Monitoring and Assessing Diversity Initiatives

At times throughout my (short) career as an anthropologist, I've struggled with answering the question of how would an anthropological stance/investigation/insight influence the bottom line?

This struggle, in my opinion, comes from the fact that what anthropologists (and other social scientists and researchers and practitioners of uneasily-definable issues...if that's a word) investigate can be difficult to define narrowly (or in a manner that suits a given succinct category) because of our holistic perspective and the nature of the material and our research questions themselves.

How, for example, can you quantify the usefulness of a support system or an absolute measure of one's feeling of belonging on campus?

In a recent article entitled Auditing Diversity, the author writes about the struggle to demonstrate effectiveness of diversity programs initiated in reaction to the growing discontent to considerations of "race" and race-relations on university and college campuses. The author writes about the reaction to a recent audit of Davenport University's last six years of diversity initiatives. Regarding the audit process itself, Richard J. Pappas, Davenport’s president, stated the following about the audit:

They’re not cheap, and it can be difficult for colleges to tell what, exactly, they’re getting for the money. Davenport’s audit took just over six months and cost $46,000, [..., and while] the findings weren’t earth-shattering, the assessment forced officials to be introspective about their commitment to diversity and to pinpoint which efforts to tackle first. 

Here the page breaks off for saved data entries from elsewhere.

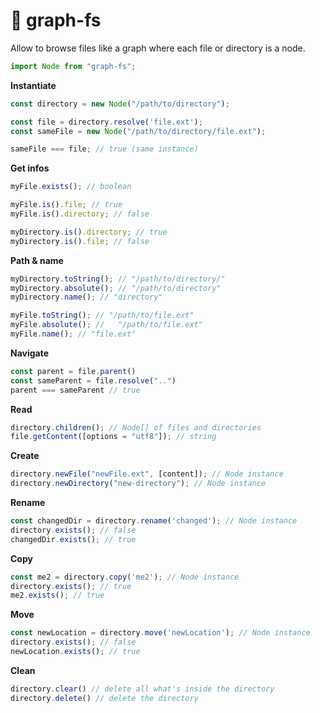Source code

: # 🚀 graph-fs
Allow to browse files like a graph where each file or directory is a node.

```javascript
import Node from "graph-fs";
```

**Instantiate**
```javascript
const directory = new Node("/path/to/directory");

const file = directory.resolve('file.ext');
const sameFile = new Node("/path/to/directory/file.ext");

sameFile === file; // true (same instance)
```

**Get infos**
```javascript
myFile.exists(); // boolean

myFile.is().file; // true
myFile.is().directory; // false

myDirectory.is().directory; // true
myDirectory.is().file; // false
```

**Path & name**
```javascript
myDirectory.toString(); // "/path/to/directory/"
myDirectory.absolute(); // "/path/to/directory"
myDirectory.name(); // "directory"

myFile.toString(); // "/path/to/file.ext"
myFile.absolute(); //   "/path/to/file.ext"
myFile.name(); // "file.ext"
```

**Navigate**
```javascript
const parent = file.parent()
const sameParent = file.resolve("..")
parent === sameParent // true
```

**Read**
```javascript
directory.children(); // Node[] of files and directories
file.getContent([options = "utf8"]); // string
```

**Create**
```javascript
directory.newFile("newFile.ext", [content]); // Node instance
directory.newDirectory("new-directory"); // Node instance
```

**Rename**
```javascript
const changedDir = directory.rename('changed'); // Node instance
directory.exists(); // false
changedDir.exists(); // true
```

**Copy**
```javascript
const me2 = directory.copy('me2'); // Node instance
directory.exists(); // true
me2.exists(); // true
```

**Move**
```javascript
const newLocation = directory.move('newLocation'); // Node instance
directory.exists(); // false
newLocation.exists(); // true
```


**Clean**
```javascript
directory.clear() // delete all what's inside the directory
directory.delete() // delete the directory
```
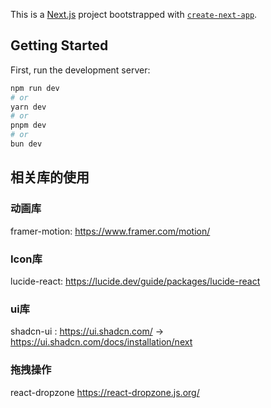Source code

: This is a [Next.js](https://nextjs.org/) project bootstrapped with [`create-next-app`](https://github.com/vercel/next.js/tree/canary/packages/create-next-app).

## Getting Started

First, run the development server:

```bash
npm run dev
# or
yarn dev
# or
pnpm dev
# or
bun dev
```

## 相关库的使用

### 动画库
framer-motion:  https://www.framer.com/motion/

### Icon库 
lucide-react: https://lucide.dev/guide/packages/lucide-react

### ui库
shadcn-ui : https://ui.shadcn.com/  ->  https://ui.shadcn.com/docs/installation/next

### 拖拽操作
react-dropzone https://react-dropzone.js.org/
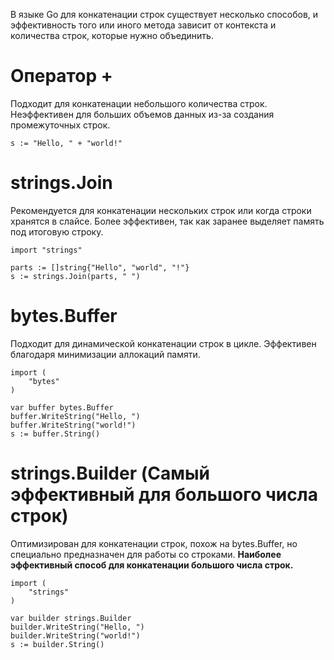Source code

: В языке Go для конкатенации строк существует несколько способов, и эффективность того или иного метода зависит от контекста и количества строк, которые нужно объединить. 

# Оператор +
Подходит для конкатенации небольшого количества строк.
Неэффективен для больших объемов данных из-за создания промежуточных строк.
```
s := "Hello, " + "world!"
```
# strings.Join
Рекомендуется для конкатенации нескольких строк или когда строки хранятся в слайсе.
Более эффективен, так как заранее выделяет память под итоговую строку.
```
import "strings"

parts := []string{"Hello", "world", "!"}
s := strings.Join(parts, " ")
```
# bytes.Buffer
Подходит для динамической конкатенации строк в цикле.
Эффективен благодаря минимизации аллокаций памяти.
```
import (
    "bytes"
)

var buffer bytes.Buffer
buffer.WriteString("Hello, ")
buffer.WriteString("world!")
s := buffer.String()
```
# strings.Builder (Самый эффективный для большого числа строк)
Оптимизирован для конкатенации строк, похож на bytes.Buffer, но специально предназначен для работы со строками.
**Наиболее эффективный способ для конкатенации большого числа строк.**
```
import (
    "strings"
)

var builder strings.Builder
builder.WriteString("Hello, ")
builder.WriteString("world!")
s := builder.String()
```
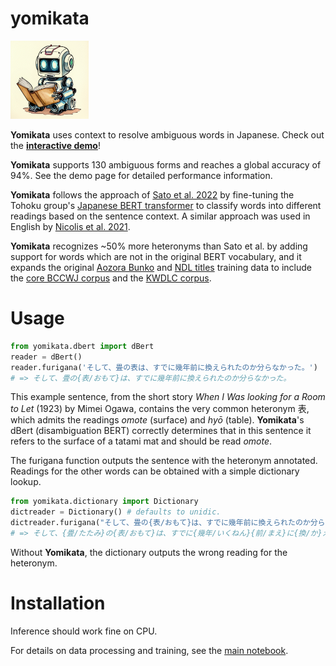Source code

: # yomikata

<img src="robot_reading.png" width=125 height=125 alt="A robot reading a book" />

**Yomikata** uses context to resolve ambiguous words in Japanese. Check out the [**interactive demo**](https://huggingface.co/spaces/passaglia/yomikata-demo)!

**Yomikata** supports 130 ambiguous forms and reaches a global accuracy of 94%. See the demo page for detailed performance information.

**Yomikata** follows the approach of [Sato et al. 2022](https://aclanthology.org/2022.lrec-1.770/) by fine-tuning the Tohoku group's [Japanese BERT transformer](https://github.com/cl-tohoku/bert-japanese) to classify words into different readings based on the sentence context. A similar approach was used in English by [Nicolis et al. 2021](https://www.amazon.science/publications/homograph-disambiguation-with-contextual-word-embeddings-for-tts-systems]).

**Yomikata** recognizes ~50% more heteronyms than Sato et al. by adding support for words which are not in the original BERT vocabulary, and it expands the original [Aozora Bunko](https://github.com/ndl-lab/huriganacorpus-aozora) and [NDL titles](https://github.com/ndl-lab/huriganacorpus-ndlbib) training data to include the [core BCCWJ corpus](https://clrd.ninjal.ac.jp/bccwj/) and the [KWDLC corpus](https://github.com/ku-nlp/KWDLC). 

# Usage

```python
from yomikata.dbert import dBert
reader = dBert()
reader.furigana('そして、畳の表は、すでに幾年前に換えられたのか分らなかった。')
# => そして、畳の{表/おもて}は、すでに幾年前に換えられたのか分らなかった。
```

This example sentence, from the short story *When I Was looking for a Room to Let* (1923) by Mimei Ogawa, contains the very common heteronym 表, which admits the readings *omote* (surface) and *hyō* (table). **Yomikata**'s dBert (disambiguation BERT) correctly determines that in this sentence it refers to the surface of a tatami mat and should be read *omote*.

The furigana function outputs the sentence with the heteronym annotated. Readings for the other words can be obtained with a simple dictionary lookup.

```python
from yomikata.dictionary import Dictionary
dictreader = Dictionary() # defaults to unidic.
dictreader.furigana("そして、畳の{表/おもて}は、すでに幾年前に換えられたのか分らなかった。")
# => そして、{畳/たたみ}の{表/おもて}は、すでに{幾年/いくねん}{前/まえ}に{換/か}えられたのか{分/わ}らなかった。
```

Without **Yomikata**, the dictionary outputs the wrong reading for the heteronym.

# Installation 

Inference should work fine on CPU.

For details on data processing and training, see the [main notebook](https://github.com/passaglia/yomikata/tree/main/notebooks).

In a recent workshop on leadership, I learned about the importance of monitoring and assessing 'how much one was able to move the dial' is imperative in order to gain traction, funding, and buy-in. When discussing the impact and importance of anthropological pursuits on the bottom line (a question that anthropologists must think more deeply about as we find work increasingly out/side of academic environments) we as anthropologists must learn how to articulate our findings an a consumable manner and perhaps, develop more tangible methods in which to measure the impact of our services (however imperfect this pursuit might be).